Jugendarbeitslosigkeit
Natürlich merke ich auf, wenn ich erfahre, dass die Moderatorin des Literaturfests im Hauptberuf Airhostess ist; wenn ich vom Taxi-Chauffeur, der fliessend Englisch spricht, höre, dass er einen College-Abschluss hat, gleich wie der Lobby-Manager im Hotel Druk. Das hehre Ziel des Bruttosozialglücks fordert ihren Preis. Jedes Kind kommt in die Schule, der Zugang zu Bachelor-Kursen und selbst einem Master-Abschluss ist so leicht wie noch nie. Aber was tut man mit einem Schulabschluss, auch einem höheren, wenn das Stellenangebot fehlt?
Es gibt bereits heute einen enormen Überhang von Jugendarbeitslosigkeit, weil die Jobs fehlen, aber auch weil die eigentliche Berufsausbildung kaum existiert. Und wer will schon beim Bau arbeiten, beim Strassenbau zumal, wenn er links und rechts von ‘Gross National Happiness’ (GNH) - Lebensqualität, Kultur, Umweltdenken - eingelullt wird. Die Dreckarbeit überlässt man da lieber den indischen Arbeitern (rund sechzigtausend, an die acht Prozent der Bevölkerung).
Rauchverbot
Die Regierung, zumal die letzte, inzwischen abgewählte, geht mit dem Beispiel voran. Autofreie Tage, die für die städtische Wirtschaft eher einem arbeitsfreien Tag nahekommen; strenge Umweltauflagen, etwa beim Holzbau, als ware Bhutan ein reiches Land, das sich diese leisten kann. Aber leider schweigt sich die GNH-Bibel darüber aus, ob und wie man die ‘animal spirits’ unternehmerischen Handelns wecken kann – oder darf.

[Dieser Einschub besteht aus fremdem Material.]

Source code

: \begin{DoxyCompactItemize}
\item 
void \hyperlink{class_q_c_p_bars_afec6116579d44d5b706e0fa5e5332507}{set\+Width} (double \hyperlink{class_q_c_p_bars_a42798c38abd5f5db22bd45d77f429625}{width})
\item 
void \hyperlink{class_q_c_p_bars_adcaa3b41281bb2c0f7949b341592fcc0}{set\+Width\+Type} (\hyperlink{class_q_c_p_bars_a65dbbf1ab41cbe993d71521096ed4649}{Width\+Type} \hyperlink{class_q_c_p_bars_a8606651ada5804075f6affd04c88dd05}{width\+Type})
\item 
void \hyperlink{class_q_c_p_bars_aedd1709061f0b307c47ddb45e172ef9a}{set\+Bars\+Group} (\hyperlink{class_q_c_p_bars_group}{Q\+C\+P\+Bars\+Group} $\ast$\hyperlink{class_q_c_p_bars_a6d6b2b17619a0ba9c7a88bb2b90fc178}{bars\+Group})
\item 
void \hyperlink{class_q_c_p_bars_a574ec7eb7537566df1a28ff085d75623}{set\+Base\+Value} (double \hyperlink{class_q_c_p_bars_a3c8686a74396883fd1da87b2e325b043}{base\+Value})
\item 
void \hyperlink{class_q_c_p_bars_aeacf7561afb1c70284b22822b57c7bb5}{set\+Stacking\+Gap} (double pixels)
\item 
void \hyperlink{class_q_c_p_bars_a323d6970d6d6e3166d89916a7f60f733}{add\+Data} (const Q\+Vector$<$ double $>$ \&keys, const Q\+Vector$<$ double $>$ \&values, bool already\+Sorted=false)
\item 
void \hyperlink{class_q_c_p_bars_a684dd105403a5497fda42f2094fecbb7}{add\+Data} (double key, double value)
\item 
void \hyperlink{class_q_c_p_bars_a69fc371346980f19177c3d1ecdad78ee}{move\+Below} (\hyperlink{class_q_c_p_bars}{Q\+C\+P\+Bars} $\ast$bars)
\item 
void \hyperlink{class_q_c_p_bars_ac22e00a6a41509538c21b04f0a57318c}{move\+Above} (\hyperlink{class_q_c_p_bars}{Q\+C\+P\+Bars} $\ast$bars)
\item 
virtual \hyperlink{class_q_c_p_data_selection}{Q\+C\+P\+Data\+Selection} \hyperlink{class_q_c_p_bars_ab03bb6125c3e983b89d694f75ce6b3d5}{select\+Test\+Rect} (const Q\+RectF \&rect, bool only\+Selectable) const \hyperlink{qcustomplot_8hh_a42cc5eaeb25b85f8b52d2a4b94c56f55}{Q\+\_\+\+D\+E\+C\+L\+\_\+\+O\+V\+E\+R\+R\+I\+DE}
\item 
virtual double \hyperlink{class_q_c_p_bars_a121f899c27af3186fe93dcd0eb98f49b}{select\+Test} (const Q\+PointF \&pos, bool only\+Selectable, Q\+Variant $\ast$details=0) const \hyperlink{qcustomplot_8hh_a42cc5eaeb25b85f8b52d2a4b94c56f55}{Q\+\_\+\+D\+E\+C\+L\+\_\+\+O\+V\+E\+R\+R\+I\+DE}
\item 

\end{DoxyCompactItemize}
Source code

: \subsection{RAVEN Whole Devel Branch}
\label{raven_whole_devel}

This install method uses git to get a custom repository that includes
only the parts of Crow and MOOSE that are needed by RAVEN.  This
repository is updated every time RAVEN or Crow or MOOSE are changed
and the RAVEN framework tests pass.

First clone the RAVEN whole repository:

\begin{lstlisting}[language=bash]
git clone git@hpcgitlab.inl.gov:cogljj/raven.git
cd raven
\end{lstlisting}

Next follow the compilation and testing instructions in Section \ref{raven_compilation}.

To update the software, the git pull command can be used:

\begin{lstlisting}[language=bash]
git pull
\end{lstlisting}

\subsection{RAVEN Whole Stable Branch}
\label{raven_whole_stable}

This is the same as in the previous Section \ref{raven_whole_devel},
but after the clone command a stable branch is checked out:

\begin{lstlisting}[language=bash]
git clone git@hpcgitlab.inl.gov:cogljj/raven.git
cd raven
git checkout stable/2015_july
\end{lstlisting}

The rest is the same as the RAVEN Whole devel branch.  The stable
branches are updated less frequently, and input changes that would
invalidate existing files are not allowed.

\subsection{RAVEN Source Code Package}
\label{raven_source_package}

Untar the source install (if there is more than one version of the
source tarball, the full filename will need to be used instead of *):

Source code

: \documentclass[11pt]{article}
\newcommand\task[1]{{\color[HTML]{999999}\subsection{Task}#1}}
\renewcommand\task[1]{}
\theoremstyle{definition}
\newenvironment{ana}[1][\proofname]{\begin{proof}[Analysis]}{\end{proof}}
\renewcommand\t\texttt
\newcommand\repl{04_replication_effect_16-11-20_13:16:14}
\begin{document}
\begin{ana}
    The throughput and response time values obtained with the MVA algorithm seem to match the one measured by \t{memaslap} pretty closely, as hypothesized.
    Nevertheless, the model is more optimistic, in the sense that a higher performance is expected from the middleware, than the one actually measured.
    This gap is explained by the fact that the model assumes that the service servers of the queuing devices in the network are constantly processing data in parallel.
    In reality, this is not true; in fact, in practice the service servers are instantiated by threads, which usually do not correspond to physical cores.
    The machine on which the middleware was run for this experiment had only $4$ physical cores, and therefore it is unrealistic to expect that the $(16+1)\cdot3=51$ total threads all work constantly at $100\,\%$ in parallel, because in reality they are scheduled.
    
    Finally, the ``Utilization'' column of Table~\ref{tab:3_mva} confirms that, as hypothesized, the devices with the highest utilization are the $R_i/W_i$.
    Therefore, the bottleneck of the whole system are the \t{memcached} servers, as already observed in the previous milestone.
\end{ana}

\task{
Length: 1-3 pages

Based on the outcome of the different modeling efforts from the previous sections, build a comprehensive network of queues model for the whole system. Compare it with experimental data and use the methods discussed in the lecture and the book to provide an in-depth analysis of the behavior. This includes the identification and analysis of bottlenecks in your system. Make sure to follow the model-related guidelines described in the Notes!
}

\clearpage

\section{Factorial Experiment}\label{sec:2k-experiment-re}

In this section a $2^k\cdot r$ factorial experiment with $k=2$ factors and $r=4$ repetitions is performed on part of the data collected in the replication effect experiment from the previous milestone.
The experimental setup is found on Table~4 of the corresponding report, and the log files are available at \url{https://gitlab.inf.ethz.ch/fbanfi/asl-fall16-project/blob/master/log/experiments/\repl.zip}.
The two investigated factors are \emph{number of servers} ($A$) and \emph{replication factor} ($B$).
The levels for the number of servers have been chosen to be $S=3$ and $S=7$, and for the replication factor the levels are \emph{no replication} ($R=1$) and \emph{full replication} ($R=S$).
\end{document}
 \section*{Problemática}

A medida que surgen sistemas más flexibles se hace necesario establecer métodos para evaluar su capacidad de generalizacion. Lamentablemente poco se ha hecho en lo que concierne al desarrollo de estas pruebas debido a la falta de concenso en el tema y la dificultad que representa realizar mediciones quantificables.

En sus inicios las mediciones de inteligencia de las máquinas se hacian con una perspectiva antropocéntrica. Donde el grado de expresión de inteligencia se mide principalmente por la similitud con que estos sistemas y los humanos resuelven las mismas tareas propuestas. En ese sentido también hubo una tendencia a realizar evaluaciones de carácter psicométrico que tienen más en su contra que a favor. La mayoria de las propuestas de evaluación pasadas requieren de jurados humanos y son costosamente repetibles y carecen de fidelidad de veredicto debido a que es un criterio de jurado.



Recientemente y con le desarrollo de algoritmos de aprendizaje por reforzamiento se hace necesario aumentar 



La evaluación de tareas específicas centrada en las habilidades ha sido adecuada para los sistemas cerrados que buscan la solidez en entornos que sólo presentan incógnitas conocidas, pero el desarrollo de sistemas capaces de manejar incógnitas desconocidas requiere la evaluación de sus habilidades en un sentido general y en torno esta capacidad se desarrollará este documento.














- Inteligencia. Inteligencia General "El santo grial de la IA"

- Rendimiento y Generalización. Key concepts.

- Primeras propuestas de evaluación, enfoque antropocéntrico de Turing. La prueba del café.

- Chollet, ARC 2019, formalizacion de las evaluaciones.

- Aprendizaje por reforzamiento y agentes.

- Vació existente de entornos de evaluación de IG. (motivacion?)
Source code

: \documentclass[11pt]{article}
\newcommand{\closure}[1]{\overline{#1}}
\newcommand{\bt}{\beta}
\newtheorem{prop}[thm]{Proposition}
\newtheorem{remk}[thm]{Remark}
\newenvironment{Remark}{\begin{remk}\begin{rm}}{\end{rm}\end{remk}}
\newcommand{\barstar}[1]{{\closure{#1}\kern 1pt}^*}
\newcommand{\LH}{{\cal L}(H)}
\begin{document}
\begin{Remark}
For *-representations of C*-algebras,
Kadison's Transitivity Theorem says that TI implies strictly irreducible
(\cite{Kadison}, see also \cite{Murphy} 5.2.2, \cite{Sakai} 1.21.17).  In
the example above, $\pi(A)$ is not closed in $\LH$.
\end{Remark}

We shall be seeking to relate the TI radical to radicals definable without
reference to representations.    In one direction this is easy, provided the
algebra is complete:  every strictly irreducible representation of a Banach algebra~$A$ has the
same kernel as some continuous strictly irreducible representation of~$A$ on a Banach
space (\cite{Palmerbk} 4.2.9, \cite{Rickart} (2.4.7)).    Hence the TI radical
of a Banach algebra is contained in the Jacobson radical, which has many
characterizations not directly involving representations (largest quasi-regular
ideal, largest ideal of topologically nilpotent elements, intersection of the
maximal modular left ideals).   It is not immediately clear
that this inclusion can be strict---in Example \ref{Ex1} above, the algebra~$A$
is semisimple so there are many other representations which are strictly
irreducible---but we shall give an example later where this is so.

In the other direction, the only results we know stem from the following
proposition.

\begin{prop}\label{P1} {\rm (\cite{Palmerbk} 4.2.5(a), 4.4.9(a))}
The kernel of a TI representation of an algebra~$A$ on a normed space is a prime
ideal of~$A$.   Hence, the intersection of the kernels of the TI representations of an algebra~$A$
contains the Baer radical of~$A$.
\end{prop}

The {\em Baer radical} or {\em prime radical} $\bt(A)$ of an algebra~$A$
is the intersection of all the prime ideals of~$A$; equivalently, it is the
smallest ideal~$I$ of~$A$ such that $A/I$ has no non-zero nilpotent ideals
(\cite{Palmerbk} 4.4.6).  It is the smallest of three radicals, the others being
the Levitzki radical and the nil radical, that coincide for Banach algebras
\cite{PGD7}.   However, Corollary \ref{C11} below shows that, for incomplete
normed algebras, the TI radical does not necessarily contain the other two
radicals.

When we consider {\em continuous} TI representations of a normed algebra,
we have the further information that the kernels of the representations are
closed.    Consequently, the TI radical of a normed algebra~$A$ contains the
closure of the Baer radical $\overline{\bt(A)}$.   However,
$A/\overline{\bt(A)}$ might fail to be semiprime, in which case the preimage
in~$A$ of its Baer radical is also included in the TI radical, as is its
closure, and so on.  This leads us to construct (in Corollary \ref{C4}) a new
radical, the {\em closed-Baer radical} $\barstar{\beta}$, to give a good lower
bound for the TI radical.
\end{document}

GNH ist immer noch sehr populär, weil es von der buddhistischen Lebensphilosophie getränkt ist, die im Volk tief verwurzelt bleibt. Aber es gibt erstmals auch leichte Kritik, etwa am strikten Rauchverbot, das härter ist als die Bestrafung von Drogenhandel, einer neuen und beunruhigenden Sozialkrankheit. Und es gibt Leute, die behaupten, dass die letzte Regierung nicht zuletzt deshalb unverhofft abgewählt wurde, weil sie GNH auf die Spitze trieb und eine staatlich verordnete Ideologie daraus machte.
‘Why don’t you come back with me?’
Das ist gar nicht notwendig, denn die Bhutaner sind auch ohne staatliche Gebotstafeln mit genügend Gemeinsinn ausgestattet, um eine Balance zu finden. Das zeigt nicht nur der wunderbar leise und leicht verlaufende Autoverkehr in Thimphu. Es gilt auch für die immer noch flache Hierarchie der Gesellschaft.
Die Kindheitserinnerungen der Königinmutter sind ein Beispiel dafür, etwa wenn sie erzählte, mit welcher Selbstverständlichkeit ihr Vater sogenannte ‘weibliche’ Rollen übernahm. Ich erfuhr diese soziale Durchläsigkeitein ein letztes Mal, als wir am Sonntag nach Delhi zurückflogen. Vor dem Flugzeug in Paro wurde der rote Teppich ausgerollt, weil der Premierminister mitflog, zur Teilnahme an der Regierungseinsetzung seines neuen indischen Kollegen. Während eines Zwischenhalts kam er aus der Business Class ins Economy-Abteil. Er fragte uns über das Buchfest aus, schwatzte mit Touristen, stand herum, als wäre er der Chief Purser. Als wir über die Hitze stöhnten, die uns in Delhi erwartete, meinte er scherzend: ‘Why don’t you come back with me?’ Schön wär’s.